Cichlids are generally faster then any Tetra species. Putting a school of tiger barbs can work out and other times wont, if the Cichlids decide to chase them the barbs will eventually die of stress. I wouldn't risk it. 19 fish is already a lot for a 75gal. I would stick to maybe 15 Cichlids and leave it at that.


----------



## Nodalizer (Nov 7, 2011)

19 fish is easily done in a 75. i mean i got 17 in my 55.

Depends on the type fish and the male to female ratios and the aqua-scape/maintenance of the tank.
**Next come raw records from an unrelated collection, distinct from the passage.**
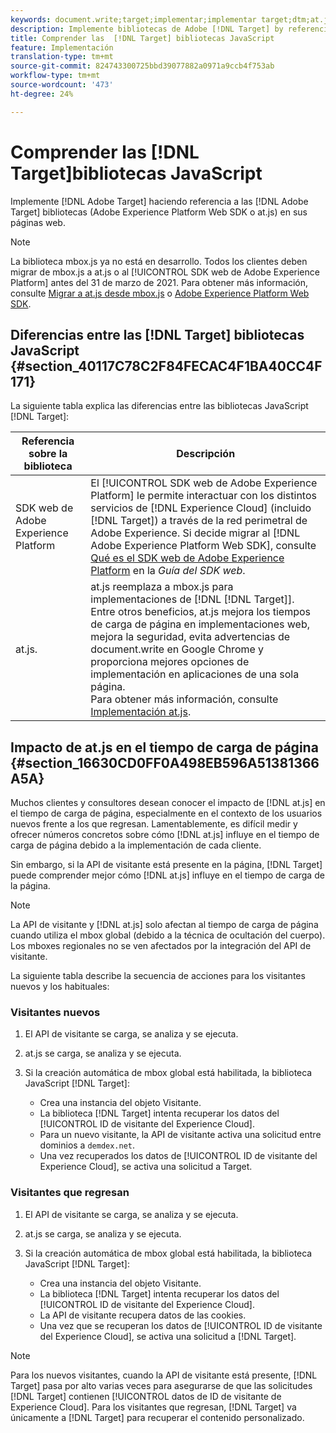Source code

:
 ```yaml
---
keywords: document.write;target;implementar;implementar target;dtm;at.js;mbox.js;target.js;mbox;adobe experience platform web skd;aep web sdk;sdk web
description: Implemente bibliotecas de Adobe [!DNL Target] by referencing the [!DNL Target] (at.js o mbox.js) en sus páginas web.
title: Comprender las  [!DNL Target] bibliotecas JavaScript
feature: Implementación
translation-type: tm+mt
source-git-commit: 824743300725bbd39077882a0971a9ccb4f753ab
workflow-type: tm+mt
source-wordcount: '473'
ht-degree: 24%

---
```



# Comprender las [!DNL Target]bibliotecas JavaScript

Implemente [!DNL Adobe Target] haciendo referencia a las [!DNL Adobe Target] bibliotecas (Adobe Experience Platform Web SDK o at.js) en sus páginas web.

>[!NOTE]
>
>La biblioteca mbox.js ya no está en desarrollo. Todos los clientes deben migrar de mbox.js a at.js o al [!UICONTROL SDK web de Adobe Experience Platform] antes del 31 de marzo de 2021. Para obtener más información, consulte [Migrar a at.js desde mbox.js](/help/c-implementing-target/c-implementing-target-for-client-side-web/t-mbox-download/c-target-atjs-implementation/target-migrate-atjs.md#task_DE55DCE9AC2F49728395665DE1B1E6EA) o [Adobe Experience Platform Web SDK](/help/c-implementing-target/c-implementing-target-for-client-side-web/aep-web-sdk.md).

## Diferencias entre las [!DNL Target] bibliotecas JavaScript {#section_40117C78C2F84FECAC4F1BA40CC4F171}

La siguiente tabla explica las diferencias entre las bibliotecas JavaScript [!DNL Target]:

| Referencia sobre la biblioteca | Descripción |
|--- |--- |
| SDK web de Adobe Experience Platform | El [!UICONTROL SDK web de Adobe Experience Platform] le permite interactuar con los distintos servicios de [!DNL Experience Cloud] (incluido [!DNL Target]) a través de la red perimetral de Adobe Experience. Si decide migrar al [!DNL Adobe Experience Platform Web SDK], consulte [Qué es el SDK web de Adobe Experience Platform](/help/c-implementing-target/c-implementing-target-for-client-side-web/aep-web-sdk.md) en la *Guía del SDK web*. |
| at.js.  | at.js reemplaza a mbox.js para implementaciones de [!DNL [!DNL Target]].<br>Entre otros beneficios, at.js mejora los tiempos de carga de página en implementaciones web, mejora la seguridad, evita advertencias de document.write en Google Chrome y proporciona mejores opciones de implementación en aplicaciones de una sola página.<br>Para obtener más información, consulte [Implementación at.js](/help/c-implementing-target/c-implementing-target-for-client-side-web/t-mbox-download/c-target-atjs-implementation/target-atjs-implementation.md). |

## Impacto de at.js en el tiempo de carga de página {#section_16630CD0FF0A498EB596A51381366A5A}

Muchos clientes y consultores desean conocer el impacto de [!DNL at.js] en el tiempo de carga de página, especialmente en el contexto de los usuarios nuevos frente a los que regresan. Lamentablemente, es difícil medir y ofrecer números concretos sobre cómo [!DNL at.js] influye en el tiempo de carga de página debido a la implementación de cada cliente.

Sin embargo, si la API de visitante está presente en la página, [!DNL Target] puede comprender mejor cómo [!DNL at.js] influye en el tiempo de carga de la página.

>[!NOTE]
>
>La API de visitante y [!DNL at.js] solo afectan al tiempo de carga de página cuando utiliza el mbox global (debido a la técnica de ocultación del cuerpo). Los mboxes regionales no se ven afectados por la integración del API de visitante.

La siguiente tabla describe la secuencia de acciones para los visitantes nuevos y los habituales:

### Visitantes nuevos

1. El API de visitante se carga, se analiza y se ejecuta.
1. at.js se carga, se analiza y se ejecuta.
1. Si la creación automática de mbox global está habilitada, la biblioteca JavaScript [!DNL Target]:

   * Crea una instancia del objeto Visitante.
   * La biblioteca [!DNL Target] intenta recuperar los datos del [!UICONTROL ID de visitante del Experience Cloud].
   * Para un nuevo visitante, la API de visitante activa una solicitud entre dominios a `demdex.net`.
   * Una vez recuperados los datos de [!UICONTROL ID de visitante del Experience Cloud], se activa una solicitud a Target.

### Visitantes que regresan

1. El API de visitante se carga, se analiza y se ejecuta.
1. at.js se carga, se analiza y se ejecuta.
1. Si la creación automática de mbox global está habilitada, la biblioteca JavaScript [!DNL Target]:

   * Crea una instancia del objeto Visitante.
   * La biblioteca [!DNL Target] intenta recuperar los datos del [!UICONTROL ID de visitante del Experience Cloud].
   * La API de visitante recupera datos de las cookies.
   * Una vez que se recuperan los datos de [!UICONTROL ID de visitante del Experience Cloud], se activa una solicitud a [!DNL Target].

>[!NOTE]
>
>Para los nuevos visitantes, cuando la API de visitante está presente, [!DNL Target] pasa por alto varias veces para asegurarse de que las solicitudes [!DNL Target] contienen [!UICONTROL datos de ID de visitante de Experience Cloud]. Para los visitantes que regresan, [!DNL Target] va únicamente a [!DNL Target] para recuperar el contenido personalizado.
Give the barbs the flick, the mbuna will kill them. Maybe not today or even this year... but chances are eventually they will die. And chances are they won't help aggression any anyway, what fish and what ratios you got?


----------



## DJRansome (Oct 29, 2005)

Nodalizer said:


> Depends on the type fish and the male to female ratios.


 :thumb:

I think this is where we left off:
http://www.cichlid-forum.com/phpBB/view ... highlight=


----------



## prov356 (Sep 20, 2006)

Thread were merged. Let's keep this one going rather than start a new one, thanks.


----------



## B.Roberson (Nov 6, 2011)

Ok.thanks people =D> yeah didn't mean to start a good thread. Ok, no barbs, I just get excited at the thought of new fish,lol. Ill leave it alone for now and just watcxh em grow.... its all good :thumb:


----------



## B.Roberson (Nov 6, 2011)

So just to verify,, I could remove all my females? Of each specie I have? Labs,acei,zebra,redfin,,and keep just the males, I could keep say for instance, 2m zebra, 2m labs, 2m acei, 2 m redfin, 1m maingano, 1 auratus, and add matbe 2 more species??? Could I? Could I? Just hypothetically speaking.


----------



## DJRansome (Oct 29, 2005)

One male of each if you are removing females.


----------



## B.Roberson (Nov 6, 2011)

Dang. That's not enough fish left in the tank then....


----------



## DJRansome (Oct 29, 2005)

You only need a dozen with all-male. If you remove females and duplicates, you could add a couple more mbuna males as long as they look completely different from the ones you have and each other.


----------



## B.Roberson (Nov 6, 2011)

Ok. Can I get an idea than if I rid my females,, and when I say that I take them to my lfs, its literally 5 min,,,and they enjoy taking them, they don't get the fish from where I get mine in town obviously,.. so 1 acei, 1 zebra, 1 lab, 1 maingano, 1 redfin. 1 auratus, 1orange black zebra??? Please? And what could I put with that? Mine are 3" maybe. I would like 10-12 fish, I think that's. A good #


----------